== Work instruction ==
All of the data that follows should be given again exactly, without its images.

++++ Listed records ++++

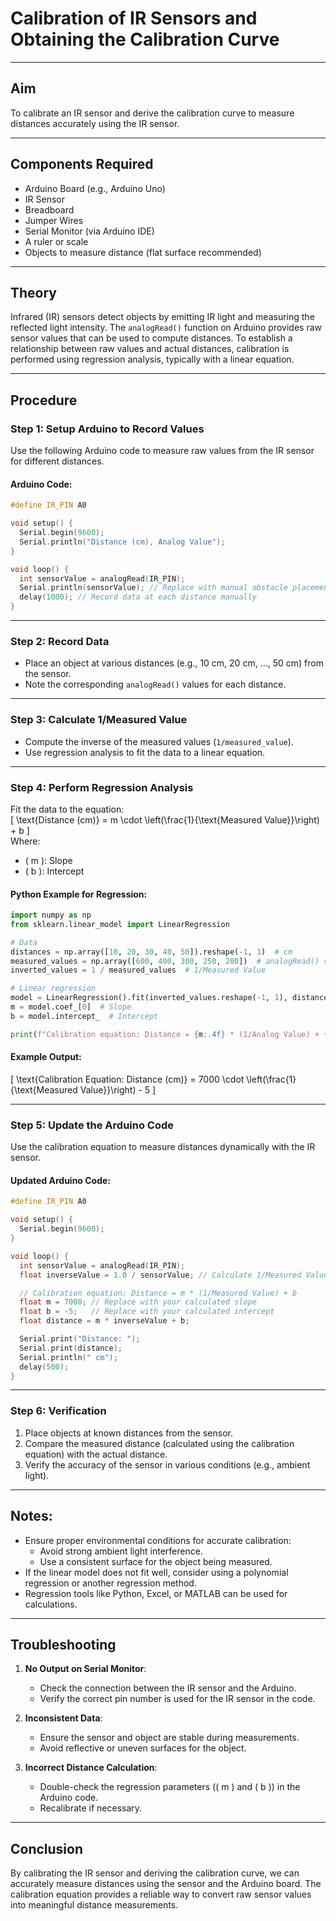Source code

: 
# Calibration of IR Sensors and Obtaining the Calibration Curve

---

## Aim
To calibrate an IR sensor and derive the calibration curve to measure distances accurately using the IR sensor.

---

## Components Required
- Arduino Board (e.g., Arduino Uno)
- IR Sensor
- Breadboard
- Jumper Wires
- Serial Monitor (via Arduino IDE)
- A ruler or scale
- Objects to measure distance (flat surface recommended)

---

## Theory
Infrared (IR) sensors detect objects by emitting IR light and measuring the reflected light intensity. The `analogRead()` function on Arduino provides raw sensor values that can be used to compute distances. To establish a relationship between raw values and actual distances, calibration is performed using regression analysis, typically with a linear equation.

---

## Procedure

### **Step 1: Setup Arduino to Record Values**
Use the following Arduino code to measure raw values from the IR sensor for different distances.

#### Arduino Code:
```cpp
#define IR_PIN A0

void setup() {
  Serial.begin(9600);
  Serial.println("Distance (cm), Analog Value");
}

void loop() {
  int sensorValue = analogRead(IR_PIN);
  Serial.println(sensorValue); // Replace with manual obstacle placement
  delay(1000); // Record data at each distance manually
}
```

---

### **Step 2: Record Data**
- Place an object at various distances (e.g., 10 cm, 20 cm, ..., 50 cm) from the sensor.
- Note the corresponding `analogRead()` values for each distance.

---

### **Step 3: Calculate 1/Measured Value**
- Compute the inverse of the measured values (`1/measured_value`).
- Use regression analysis to fit the data to a linear equation.

---

### **Step 4: Perform Regression Analysis**
Fit the data to the equation:  
\[ \text{Distance (cm)} = m \cdot \left(\frac{1}{\text{Measured Value}}\right) + b \]  
Where:
- \( m \): Slope
- \( b \): Intercept

#### Python Example for Regression:
```python
import numpy as np
from sklearn.linear_model import LinearRegression

# Data
distances = np.array([10, 20, 30, 40, 50]).reshape(-1, 1)  # cm
measured_values = np.array([600, 400, 300, 250, 200])  # analogRead() values
inverted_values = 1 / measured_values  # 1/Measured Value

# Linear regression
model = LinearRegression().fit(inverted_values.reshape(-1, 1), distances)
m = model.coef_[0]  # Slope
b = model.intercept_  # Intercept

print(f"Calibration equation: Distance = {m:.4f} * (1/Analog Value) + {b:.4f}")
```

#### Example Output:
\[
\text{Calibration Equation: Distance (cm)} = 7000 \cdot \left(\frac{1}{\text{Measured Value}}\right) - 5
\]

---

### **Step 5: Update the Arduino Code**
Use the calibration equation to measure distances dynamically with the IR sensor.

#### Updated Arduino Code:
```cpp
#define IR_PIN A0

void setup() {
  Serial.begin(9600);
}

void loop() {
  int sensorValue = analogRead(IR_PIN);
  float inverseValue = 1.0 / sensorValue; // Calculate 1/Measured Value

  // Calibration equation: Distance = m * (1/Measured Value) + b
  float m = 7000; // Replace with your calculated slope
  float b = -5;   // Replace with your calculated intercept
  float distance = m * inverseValue + b;

  Serial.print("Distance: ");
  Serial.print(distance);
  Serial.println(" cm");
  delay(500);
}
```

---

### **Step 6: Verification**
1. Place objects at known distances from the sensor.
2. Compare the measured distance (calculated using the calibration equation) with the actual distance.
3. Verify the accuracy of the sensor in various conditions (e.g., ambient light).

---

## Notes:
- Ensure proper environmental conditions for accurate calibration:
  - Avoid strong ambient light interference.
  - Use a consistent surface for the object being measured.
- If the linear model does not fit well, consider using a polynomial regression or another regression method.
- Regression tools like Python, Excel, or MATLAB can be used for calculations.

---

## Troubleshooting
1. **No Output on Serial Monitor**:
   - Check the connection between the IR sensor and the Arduino.
   - Verify the correct pin number is used for the IR sensor in the code.
   
2. **Inconsistent Data**:
   - Ensure the sensor and object are stable during measurements.
   - Avoid reflective or uneven surfaces for the object.

3. **Incorrect Distance Calculation**:
   - Double-check the regression parameters (\( m \) and \( b \)) in the Arduino code.
   - Recalibrate if necessary.

---

## Conclusion
By calibrating the IR sensor and deriving the calibration curve, we can accurately measure distances using the sensor and the Arduino board. The calibration equation provides a reliable way to convert raw sensor values into meaningful distance measurements.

++++

== Result of the task ==
Source code

: 
# Calibration of IR Sensors and Obtaining the Calibration Curve

---

## Aim
To calibrate an IR sensor and derive the calibration curve to measure distances accurately using the IR sensor.

---

## Components Required
- Arduino Board (e.g., Arduino Uno)
- IR Sensor
- Breadboard
- Jumper Wires
- Serial Monitor (via Arduino IDE)
- A ruler or scale
- Objects to measure distance (flat surface recommended)

---

## Theory
Infrared (IR) sensors detect objects by emitting IR light and measuring the reflected light intensity. The `analogRead()` function on Arduino provides raw sensor values that can be used to compute distances. To establish a relationship between raw values and actual distances, calibration is performed using regression analysis, typically with a linear equation.

---

## Procedure

### **Step 1: Setup Arduino to Record Values**
Use the following Arduino code to measure raw values from the IR sensor for different distances.

#### Arduino Code:
```cpp
#define IR_PIN A0

void setup() {
  Serial.begin(9600);
  Serial.println("Distance (cm), Analog Value");
}

void loop() {
  int sensorValue = analogRead(IR_PIN);
  Serial.println(sensorValue); // Replace with manual obstacle placement
  delay(1000); // Record data at each distance manually
}
```

---

### **Step 2: Record Data**
- Place an object at various distances (e.g., 10 cm, 20 cm, ..., 50 cm) from the sensor.
- Note the corresponding `analogRead()` values for each distance.

---

### **Step 3: Calculate 1/Measured Value**
- Compute the inverse of the measured values (`1/measured_value`).
- Use regression analysis to fit the data to a linear equation.

---

### **Step 4: Perform Regression Analysis**
Fit the data to the equation:  
\[ \text{Distance (cm)} = m \cdot \left(\frac{1}{\text{Measured Value}}\right) + b \]  
Where:
- \( m \): Slope
- \( b \): Intercept

#### Python Example for Regression:
```python
import numpy as np
from sklearn.linear_model import LinearRegression

# Data
distances = np.array([10, 20, 30, 40, 50]).reshape(-1, 1)  # cm
measured_values = np.array([600, 400, 300, 250, 200])  # analogRead() values
inverted_values = 1 / measured_values  # 1/Measured Value

# Linear regression
model = LinearRegression().fit(inverted_values.reshape(-1, 1), distances)
m = model.coef_[0]  # Slope
b = model.intercept_  # Intercept

print(f"Calibration equation: Distance = {m:.4f} * (1/Analog Value) + {b:.4f}")
```

#### Example Output:
\[
\text{Calibration Equation: Distance (cm)} = 7000 \cdot \left(\frac{1}{\text{Measured Value}}\right) - 5
\]

---

### **Step 5: Update the Arduino Code**
Use the calibration equation to measure distances dynamically with the IR sensor.

#### Updated Arduino Code:
```cpp
#define IR_PIN A0

void setup() {
  Serial.begin(9600);
}

void loop() {
  int sensorValue = analogRead(IR_PIN);
  float inverseValue = 1.0 / sensorValue; // Calculate 1/Measured Value

  // Calibration equation: Distance = m * (1/Measured Value) + b
  float m = 7000; // Replace with your calculated slope
  float b = -5;   // Replace with your calculated intercept
  float distance = m * inverseValue + b;

  Serial.print("Distance: ");
  Serial.print(distance);
  Serial.println(" cm");
  delay(500);
}
```

---

### **Step 6: Verification**
1. Place objects at known distances from the sensor.
2. Compare the measured distance (calculated using the calibration equation) with the actual distance.
3. Verify the accuracy of the sensor in various conditions (e.g., ambient light).

---

## Notes:
- Ensure proper environmental conditions for accurate calibration:
  - Avoid strong ambient light interference.
  - Use a consistent surface for the object being measured.
- If the linear model does not fit well, consider using a polynomial regression or another regression method.
- Regression tools like Python, Excel, or MATLAB can be used for calculations.

---

## Troubleshooting
1. **No Output on Serial Monitor**:
   - Check the connection between the IR sensor and the Arduino.
   - Verify the correct pin number is used for the IR sensor in the code.
   
2. **Inconsistent Data**:
   - Ensure the sensor and object are stable during measurements.
   - Avoid reflective or uneven surfaces for the object.

3. **Incorrect Distance Calculation**:
   - Double-check the regression parameters (\( m \) and \( b \)) in the Arduino code.
   - Recalibrate if necessary.

---

## Conclusion
By calibrating the IR sensor and deriving the calibration curve, we can accurately measure distances using the sensor and the Arduino board. The calibration equation provides a reliable way to convert raw sensor values into meaningful distance measurements.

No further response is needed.